YOUR OBJECTIVE:
Search the material below for the string "market" and copy each line where it appears.

DATASET EXTRACT:
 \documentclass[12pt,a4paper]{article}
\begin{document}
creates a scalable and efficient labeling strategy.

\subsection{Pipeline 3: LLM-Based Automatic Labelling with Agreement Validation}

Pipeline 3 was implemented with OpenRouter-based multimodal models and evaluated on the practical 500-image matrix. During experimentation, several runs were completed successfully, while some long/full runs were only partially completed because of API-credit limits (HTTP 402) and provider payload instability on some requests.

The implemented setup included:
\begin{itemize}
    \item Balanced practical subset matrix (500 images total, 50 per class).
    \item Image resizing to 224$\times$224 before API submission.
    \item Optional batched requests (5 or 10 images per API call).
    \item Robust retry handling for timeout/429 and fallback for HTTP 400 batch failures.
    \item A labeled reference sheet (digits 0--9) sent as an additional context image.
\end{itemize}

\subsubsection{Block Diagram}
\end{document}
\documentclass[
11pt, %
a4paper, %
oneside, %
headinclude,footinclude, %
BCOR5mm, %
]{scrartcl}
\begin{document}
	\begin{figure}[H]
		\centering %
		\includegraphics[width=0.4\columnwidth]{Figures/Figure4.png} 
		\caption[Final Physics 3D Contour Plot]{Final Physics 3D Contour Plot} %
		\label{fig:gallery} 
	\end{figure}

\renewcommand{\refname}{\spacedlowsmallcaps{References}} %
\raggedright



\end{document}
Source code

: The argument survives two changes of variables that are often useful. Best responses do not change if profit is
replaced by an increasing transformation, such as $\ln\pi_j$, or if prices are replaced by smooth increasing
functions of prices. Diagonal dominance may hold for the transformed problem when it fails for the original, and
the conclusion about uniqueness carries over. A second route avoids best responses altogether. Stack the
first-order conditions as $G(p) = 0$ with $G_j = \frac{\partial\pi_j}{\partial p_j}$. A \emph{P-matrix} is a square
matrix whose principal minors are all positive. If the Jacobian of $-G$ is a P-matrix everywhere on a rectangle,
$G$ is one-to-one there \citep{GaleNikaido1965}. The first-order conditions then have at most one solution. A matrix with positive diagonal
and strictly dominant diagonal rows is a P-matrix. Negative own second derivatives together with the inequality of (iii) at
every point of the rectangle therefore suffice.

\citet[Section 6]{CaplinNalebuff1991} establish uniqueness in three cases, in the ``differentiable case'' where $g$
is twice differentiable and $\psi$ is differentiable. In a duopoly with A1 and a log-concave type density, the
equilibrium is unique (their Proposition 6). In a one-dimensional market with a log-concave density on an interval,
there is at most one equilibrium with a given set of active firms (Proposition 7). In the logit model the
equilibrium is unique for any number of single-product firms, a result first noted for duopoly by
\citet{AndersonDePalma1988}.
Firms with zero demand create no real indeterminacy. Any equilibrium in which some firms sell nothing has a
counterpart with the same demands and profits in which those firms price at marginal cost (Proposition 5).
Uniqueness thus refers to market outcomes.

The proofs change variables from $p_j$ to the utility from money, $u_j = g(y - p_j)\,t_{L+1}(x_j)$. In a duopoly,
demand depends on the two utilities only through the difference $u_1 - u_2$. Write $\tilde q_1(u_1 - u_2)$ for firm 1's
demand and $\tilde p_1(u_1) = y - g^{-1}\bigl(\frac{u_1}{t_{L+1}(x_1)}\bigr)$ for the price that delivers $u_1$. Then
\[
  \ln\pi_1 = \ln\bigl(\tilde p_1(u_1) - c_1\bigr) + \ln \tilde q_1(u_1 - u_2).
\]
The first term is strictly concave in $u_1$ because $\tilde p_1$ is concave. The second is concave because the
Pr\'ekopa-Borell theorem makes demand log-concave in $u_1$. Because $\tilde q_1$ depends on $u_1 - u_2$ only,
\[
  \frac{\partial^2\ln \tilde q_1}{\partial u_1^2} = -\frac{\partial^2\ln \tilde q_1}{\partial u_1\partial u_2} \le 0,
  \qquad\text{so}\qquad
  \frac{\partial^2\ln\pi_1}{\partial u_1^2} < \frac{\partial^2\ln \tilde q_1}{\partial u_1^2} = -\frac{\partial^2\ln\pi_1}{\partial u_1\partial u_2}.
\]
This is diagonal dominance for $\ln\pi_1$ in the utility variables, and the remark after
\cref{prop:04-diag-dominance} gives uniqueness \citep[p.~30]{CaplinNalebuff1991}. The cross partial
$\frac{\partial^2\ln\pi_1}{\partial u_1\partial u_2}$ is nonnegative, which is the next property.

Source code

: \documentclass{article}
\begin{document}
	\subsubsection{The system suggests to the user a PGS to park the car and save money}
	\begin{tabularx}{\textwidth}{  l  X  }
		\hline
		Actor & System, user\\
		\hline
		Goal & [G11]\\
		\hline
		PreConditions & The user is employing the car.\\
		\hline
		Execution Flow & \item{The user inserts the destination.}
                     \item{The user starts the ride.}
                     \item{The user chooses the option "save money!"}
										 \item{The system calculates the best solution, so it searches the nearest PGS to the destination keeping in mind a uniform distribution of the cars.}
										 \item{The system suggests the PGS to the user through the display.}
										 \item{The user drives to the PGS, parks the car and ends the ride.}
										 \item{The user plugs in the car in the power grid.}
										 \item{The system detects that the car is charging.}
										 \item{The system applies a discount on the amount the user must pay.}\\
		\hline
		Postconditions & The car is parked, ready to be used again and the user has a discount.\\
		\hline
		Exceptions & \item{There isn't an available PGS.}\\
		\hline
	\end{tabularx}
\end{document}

ANSWER TO THIS EXERCISE:
equilibrium is unique (their Proposition 6). In a one-dimensional market with a log-concave density on an interval,
Uniqueness thus refers to market outcomes.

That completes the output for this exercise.